When illegal activity takes place within a company or organization, it is often only the employees who can recognize it and bring it forward to the government’s attention. In order to encourage the reporting of fraud and wrongdoing, Congress and most states have enacted laws that reward citizens who report it to the government. For example, under the federal False Claims Act, an employee who reports the employer’s fraud is eligible to receive a minimum of 15% of what the government recovers.
The financial reward to the employee in these kind of cases has been tremendous:
September 9, 2016 — Ricardo Gonzales, former employee of Los Angeles-based nursing home Westlake Convalescent Hospital, will receive a whistleblower award of $534,471 from the roughly $3.6 million Westlake and two of its physicians agreed to pay to resolve charges they violated the False Claims Act by participating in a scheme to improperly transfer patients recruited from the “Skid Row” district to a hospital for medically unnecessary services, and then transfer the patients from the hospital to the nursing home for medically unnecessary stays.

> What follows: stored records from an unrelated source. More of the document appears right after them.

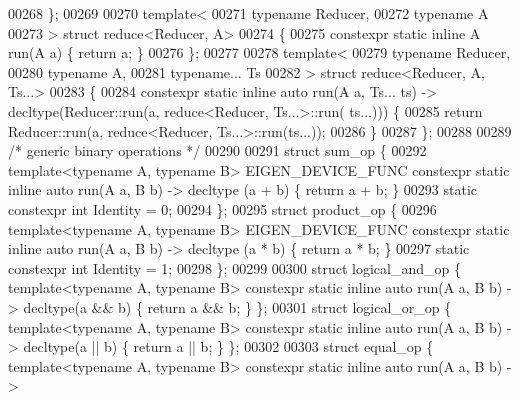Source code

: \begin{DoxyCode}
00268 \};
00269 
00270 \textcolor{keyword}{template}<
00271   \textcolor{keyword}{typename} Reducer,
00272   \textcolor{keyword}{typename} A
00273 > \textcolor{keyword}{struct }reduce<Reducer, A>
00274 \{
00275   constexpr \textcolor{keyword}{static} \textcolor{keyword}{inline} A run(A a) \{ \textcolor{keywordflow}{return} a; \}
00276 \};
00277 
00278 \textcolor{keyword}{template}<
00279   \textcolor{keyword}{typename} Reducer,
00280   \textcolor{keyword}{typename} A,
00281   \textcolor{keyword}{typename}... Ts
00282 > \textcolor{keyword}{struct }reduce<Reducer, A, Ts...>
00283 \{
00284   constexpr \textcolor{keyword}{static} \textcolor{keyword}{inline} \textcolor{keyword}{auto} run(A a, Ts... ts) -> decltype(Reducer::run(a, reduce<Reducer, Ts...>::run(
      ts...))) \{
00285     \textcolor{keywordflow}{return} Reducer::run(a, reduce<Reducer, Ts...>::run(ts...));
00286   \}
00287 \};
00288 
00289 \textcolor{comment}{/* generic binary operations */}
00290 
00291 \textcolor{keyword}{struct }sum\_op           \{
00292   \textcolor{keyword}{template}<\textcolor{keyword}{typename} A, \textcolor{keyword}{typename} B> EIGEN\_DEVICE\_FUNC constexpr \textcolor{keyword}{static} \textcolor{keyword}{inline} \textcolor{keyword}{auto} run(A a, B b) -> decltype
      (a + b)   \{ \textcolor{keywordflow}{return} a + b;   \}
00293   \textcolor{keyword}{static} constexpr \textcolor{keywordtype}{int} Identity = 0;
00294 \};
00295 \textcolor{keyword}{struct }product\_op       \{
00296   \textcolor{keyword}{template}<\textcolor{keyword}{typename} A, \textcolor{keyword}{typename} B> EIGEN\_DEVICE\_FUNC constexpr \textcolor{keyword}{static} \textcolor{keyword}{inline} \textcolor{keyword}{auto} run(A a, B b) -> decltype
      (a * b)   \{ \textcolor{keywordflow}{return} a * b;   \}
00297   \textcolor{keyword}{static} constexpr \textcolor{keywordtype}{int} Identity = 1;
00298 \};
00299 
00300 \textcolor{keyword}{struct }logical\_and\_op   \{ \textcolor{keyword}{template}<\textcolor{keyword}{typename} A, \textcolor{keyword}{typename} B> constexpr \textcolor{keyword}{static} \textcolor{keyword}{inline} \textcolor{keyword}{auto} run(A a, B b) -> 
      decltype(a && b)  \{ \textcolor{keywordflow}{return} a && b;  \} \};
00301 \textcolor{keyword}{struct }logical\_or\_op    \{ \textcolor{keyword}{template}<\textcolor{keyword}{typename} A, \textcolor{keyword}{typename} B> constexpr \textcolor{keyword}{static} \textcolor{keyword}{inline} \textcolor{keyword}{auto} run(A a, B b) -> 
      decltype(a || b)  \{ \textcolor{keywordflow}{return} a || b;  \} \};
00302 
00303 \textcolor{keyword}{struct }equal\_op         \{ \textcolor{keyword}{template}<\textcolor{keyword}{typename} A, \textcolor{keyword}{typename} B> constexpr \textcolor{keyword}{static} \textcolor{keyword}{inline} \textcolor{keyword}{auto} run(A a, B b) -> 

\end{DoxyCode}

August 24, 2016 — Six former employees of defunct for-profit cosmetology school B&H Education, Inc., which operated the Marinello Schools of Beauty in locations across Southern California, will receive a whistleblower award of $2.5 million from the $8.6 million B&H’s insurance carrier agreed to pay to resolve allegations that B&H violated the False Claims Act by obtaining federal student loan funds for ineligible students who received bogus high school diplomas.
August 17, 2016 — A former medical assistant who worked for Dr. David Spellberg of Naples Urology Associates in Florida, a division of 21st Century Oncology, will receive a whistleblower award of $37,500 from the $250,000 Florida urologist Robert A. Scappa agreed to pay to resolve allegations that he violated the False Claims Act by causing claims to be submitted to federal health care programs for laboratory tests that were not medically necessary. Scappa was a urologist with 21st Century Oncology division Scappa Urology. The whistleblower previously received a whistleblower award of $3.2 million from the $19.75 million settlement previously reached with 21st Century Oncology. The medical assistant was represented by Benjamin H. Yormak.
August 3, 2016 — The U.S. Tax Court made a whistleblower award of $17.8 million to a pair of whistleblowers which for the first time includes a portion of criminal fines and civil forfeitures in addition to part of the taxes the government recouped because of information they provided.
Kinds of Fraud & False Claims
- Services Not Rendered: The submission of a claim for health care services, treatments, diagnostic tests, medical devices or pharmaceuticals that were never rendered.
- Ghost Patients: The submission of a claim for health care services, treatments, diagnostic tests, medical devices or pharmaceuticals provided to a patient who either does not exist or who never received the service or item billed for in the claim.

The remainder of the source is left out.